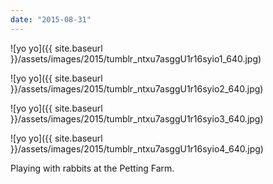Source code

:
 ```yaml
---
date: "2015-08-31"
---
```


![yo yo]({{ site.baseurl }}/assets/images/2015/tumblr_ntxu7asggU1r16syio1_640.jpg)

![yo yo]({{ site.baseurl }}/assets/images/2015/tumblr_ntxu7asggU1r16syio2_640.jpg)

![yo yo]({{ site.baseurl }}/assets/images/2015/tumblr_ntxu7asggU1r16syio3_640.jpg)

![yo yo]({{ site.baseurl }}/assets/images/2015/tumblr_ntxu7asggU1r16syio4_640.jpg)

Playing with rabbits at the Petting Farm.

::::::::

#### Work instructions:
All of the material above is to be retyped verbatim, with its pictures omitted.

#### Written reply:
Source code

:
 ```yaml
---
date: "2015-08-31"
---
```


![yo yo]({{ site.baseurl }}/assets/images/2015/tumblr_ntxu7asggU1r16syio1_640.jpg)

![yo yo]({{ site.baseurl }}/assets/images/2015/tumblr_ntxu7asggU1r16syio2_640.jpg)

![yo yo]({{ site.baseurl }}/assets/images/2015/tumblr_ntxu7asggU1r16syio3_640.jpg)

![yo yo]({{ site.baseurl }}/assets/images/2015/tumblr_ntxu7asggU1r16syio4_640.jpg)

Playing with rabbits at the Petting Farm.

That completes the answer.